I guess it's only appropriate that a week after President Obama historically took office, distributors would get around to releasing "M.A.N.T.I.S." on DVD because it, too, can claim to be an African-American first, starring actor Carl Lumbly in the title role of a scientist/superhero.  The series ran for a season back on FBC over a decade ago.  I received the WGA "Developed By" credit on the series and served as "Co-Executive Producer" and thought that now, for the record, a little trip down memory lane might be in order.

"M.A.N.T.I.S." was the first TV series where the powers-that-be gave me the keys to the car and said I was in charge of the writing staff. This was back in 1994 when I was coming off a successful first season of the "Lois and Clark: The New Adventures of Superman" series. Sandy Grushow was in charge of FBC-TV back then, and he’s the first guy who said I was seasoned enough to be in charge of a budget of $1.4 million per episode and not blow it.


Anyway the deal was, "M.A.N.T.I.S" had started as a two-hour pilot, written by Sam Hamm ("Batman") and directed by Sam Raimi ("Spiderman"). The two Sams had a disagreement with Fox about how the series should go (they saw the series as an alternative world with an all-black cast and Fox wanted it to be a super-hero who was black in a regular American city), and walked away from their own project. Fox still wanted to do the series but somebody needed to make the changes and run the show. Both Hamm and Raimi were extremely gracious and understanding in the transition, nothing was made personal, and the series lived and (almost) prospered.

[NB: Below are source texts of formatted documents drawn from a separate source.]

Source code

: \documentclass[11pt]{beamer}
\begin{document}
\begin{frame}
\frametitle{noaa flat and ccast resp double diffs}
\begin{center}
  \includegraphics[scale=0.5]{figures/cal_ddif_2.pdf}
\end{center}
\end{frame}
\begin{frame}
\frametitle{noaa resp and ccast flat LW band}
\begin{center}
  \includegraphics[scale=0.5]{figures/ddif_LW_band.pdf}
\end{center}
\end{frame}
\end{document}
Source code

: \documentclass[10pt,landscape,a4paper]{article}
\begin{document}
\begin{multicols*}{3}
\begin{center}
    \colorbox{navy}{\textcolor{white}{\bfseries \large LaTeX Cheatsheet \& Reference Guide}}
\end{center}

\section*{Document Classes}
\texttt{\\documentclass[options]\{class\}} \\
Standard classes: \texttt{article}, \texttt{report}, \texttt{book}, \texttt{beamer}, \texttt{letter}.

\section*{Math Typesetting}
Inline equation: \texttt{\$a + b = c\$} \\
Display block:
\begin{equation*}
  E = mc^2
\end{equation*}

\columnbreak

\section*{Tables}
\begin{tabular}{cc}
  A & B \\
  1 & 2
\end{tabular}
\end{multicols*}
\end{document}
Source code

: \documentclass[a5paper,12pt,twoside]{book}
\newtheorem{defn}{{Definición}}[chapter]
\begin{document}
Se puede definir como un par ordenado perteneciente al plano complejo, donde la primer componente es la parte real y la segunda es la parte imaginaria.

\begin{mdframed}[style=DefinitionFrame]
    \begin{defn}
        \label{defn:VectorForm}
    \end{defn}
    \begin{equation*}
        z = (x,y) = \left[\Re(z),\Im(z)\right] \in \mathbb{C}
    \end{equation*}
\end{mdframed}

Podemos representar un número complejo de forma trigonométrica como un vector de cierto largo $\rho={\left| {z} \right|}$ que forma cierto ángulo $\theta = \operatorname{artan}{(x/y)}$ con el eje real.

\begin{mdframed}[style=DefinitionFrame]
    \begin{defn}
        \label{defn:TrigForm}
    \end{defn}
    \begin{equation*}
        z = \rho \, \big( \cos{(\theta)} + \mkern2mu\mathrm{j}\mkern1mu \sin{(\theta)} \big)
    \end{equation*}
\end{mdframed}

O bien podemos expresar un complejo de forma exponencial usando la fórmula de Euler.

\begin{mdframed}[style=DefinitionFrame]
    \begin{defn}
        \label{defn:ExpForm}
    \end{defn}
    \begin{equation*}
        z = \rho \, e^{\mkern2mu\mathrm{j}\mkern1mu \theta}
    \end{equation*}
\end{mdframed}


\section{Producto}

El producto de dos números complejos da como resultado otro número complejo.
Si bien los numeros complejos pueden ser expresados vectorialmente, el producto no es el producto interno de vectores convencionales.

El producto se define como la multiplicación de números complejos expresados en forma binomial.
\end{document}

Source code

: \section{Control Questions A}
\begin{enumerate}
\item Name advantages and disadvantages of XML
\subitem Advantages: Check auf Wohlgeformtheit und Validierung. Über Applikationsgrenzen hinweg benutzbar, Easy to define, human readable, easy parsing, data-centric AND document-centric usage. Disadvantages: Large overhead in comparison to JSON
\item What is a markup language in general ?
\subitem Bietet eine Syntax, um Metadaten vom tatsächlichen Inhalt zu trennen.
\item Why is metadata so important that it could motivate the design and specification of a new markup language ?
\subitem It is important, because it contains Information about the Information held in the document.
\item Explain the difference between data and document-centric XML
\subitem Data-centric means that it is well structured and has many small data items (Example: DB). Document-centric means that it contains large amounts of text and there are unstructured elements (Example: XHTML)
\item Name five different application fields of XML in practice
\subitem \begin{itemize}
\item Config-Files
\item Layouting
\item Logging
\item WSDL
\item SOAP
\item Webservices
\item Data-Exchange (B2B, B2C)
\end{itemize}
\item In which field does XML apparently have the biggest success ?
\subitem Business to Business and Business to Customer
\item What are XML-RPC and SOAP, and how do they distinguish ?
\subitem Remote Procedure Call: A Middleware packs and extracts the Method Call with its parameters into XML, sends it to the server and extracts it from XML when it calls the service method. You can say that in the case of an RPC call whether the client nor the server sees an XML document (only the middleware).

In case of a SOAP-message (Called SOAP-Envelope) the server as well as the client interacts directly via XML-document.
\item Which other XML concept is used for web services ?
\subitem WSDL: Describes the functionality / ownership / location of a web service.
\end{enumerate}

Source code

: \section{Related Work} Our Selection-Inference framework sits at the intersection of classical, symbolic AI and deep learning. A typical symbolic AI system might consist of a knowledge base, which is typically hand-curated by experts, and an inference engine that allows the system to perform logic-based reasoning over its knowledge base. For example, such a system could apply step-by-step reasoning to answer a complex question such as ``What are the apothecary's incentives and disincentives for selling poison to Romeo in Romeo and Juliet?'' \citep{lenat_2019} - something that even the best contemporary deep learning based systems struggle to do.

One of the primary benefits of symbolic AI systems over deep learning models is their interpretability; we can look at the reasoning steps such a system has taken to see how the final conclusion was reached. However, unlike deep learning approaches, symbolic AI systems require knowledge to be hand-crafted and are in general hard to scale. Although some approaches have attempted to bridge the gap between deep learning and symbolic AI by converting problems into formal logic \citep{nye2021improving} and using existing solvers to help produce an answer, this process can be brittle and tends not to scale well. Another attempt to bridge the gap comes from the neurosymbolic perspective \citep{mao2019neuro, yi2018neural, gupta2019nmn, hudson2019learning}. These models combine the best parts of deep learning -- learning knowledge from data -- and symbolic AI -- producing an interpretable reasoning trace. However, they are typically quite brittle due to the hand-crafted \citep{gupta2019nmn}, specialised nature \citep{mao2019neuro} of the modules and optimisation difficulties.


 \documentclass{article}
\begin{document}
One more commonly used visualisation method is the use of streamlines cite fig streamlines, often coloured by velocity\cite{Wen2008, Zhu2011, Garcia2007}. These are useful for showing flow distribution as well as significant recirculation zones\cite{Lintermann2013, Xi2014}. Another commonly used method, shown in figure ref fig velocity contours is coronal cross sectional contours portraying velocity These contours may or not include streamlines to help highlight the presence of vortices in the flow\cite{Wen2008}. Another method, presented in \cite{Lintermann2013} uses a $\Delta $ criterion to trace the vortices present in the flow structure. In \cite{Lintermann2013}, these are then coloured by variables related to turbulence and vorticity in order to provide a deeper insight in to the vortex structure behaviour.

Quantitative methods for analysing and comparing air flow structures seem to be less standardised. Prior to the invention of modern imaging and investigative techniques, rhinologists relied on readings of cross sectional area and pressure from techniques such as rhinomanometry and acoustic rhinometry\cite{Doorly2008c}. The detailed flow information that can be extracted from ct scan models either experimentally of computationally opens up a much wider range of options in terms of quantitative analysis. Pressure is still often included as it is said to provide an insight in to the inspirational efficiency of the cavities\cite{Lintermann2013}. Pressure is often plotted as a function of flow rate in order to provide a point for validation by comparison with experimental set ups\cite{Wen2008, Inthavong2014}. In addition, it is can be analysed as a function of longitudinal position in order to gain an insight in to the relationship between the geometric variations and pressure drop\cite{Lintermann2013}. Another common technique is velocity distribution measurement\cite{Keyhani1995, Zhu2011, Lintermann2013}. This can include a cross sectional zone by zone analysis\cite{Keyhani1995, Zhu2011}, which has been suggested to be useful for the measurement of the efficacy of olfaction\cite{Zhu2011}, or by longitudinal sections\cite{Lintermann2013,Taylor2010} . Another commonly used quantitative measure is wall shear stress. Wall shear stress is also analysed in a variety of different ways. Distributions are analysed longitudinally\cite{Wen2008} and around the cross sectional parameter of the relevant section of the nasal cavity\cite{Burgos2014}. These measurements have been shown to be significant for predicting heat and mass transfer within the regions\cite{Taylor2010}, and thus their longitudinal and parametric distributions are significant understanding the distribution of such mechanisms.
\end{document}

After the pilot aired in the spring of 1994, we produced 20 more episodes of the series starting that August up in Vancouver, B.C. for the 1994-1995 season. Our first episode basically became a re-premising and de-facto new pilot. Some things were kept, others fine-tuned, and others outright changed (like new supporting cast). The basic concept from Hamm and Raimi, however, never changed. The series was about an African-American scientist who became a super-hero, played by Carl Lumbly.

By the way, that's me and Carl that summer up in Canada. I always thought wearing a tie was uncomfortable but nothing in this world could compare to wearing the rubberized M.A.N.T.I.S. suit on a muggy August afternoon. It was like being in a sauna. Carl was a saint.

The premise, in case you missed it, was simple. Dr. Miles Hawkins, a brilliant scientist, had been paralyzed in a shooting incident. Confined to a wheelchair, he created a cutting edge, sophisticated exo-skeleton designed to allow him to walk again by transmitting his brain function through the suit, rather than through his body’s crippled nervous system. Once in the suit, he was more than normal, he was super, but he couldn’t stay in it long without some serious consequences. Oh, and he had a flying car. Really…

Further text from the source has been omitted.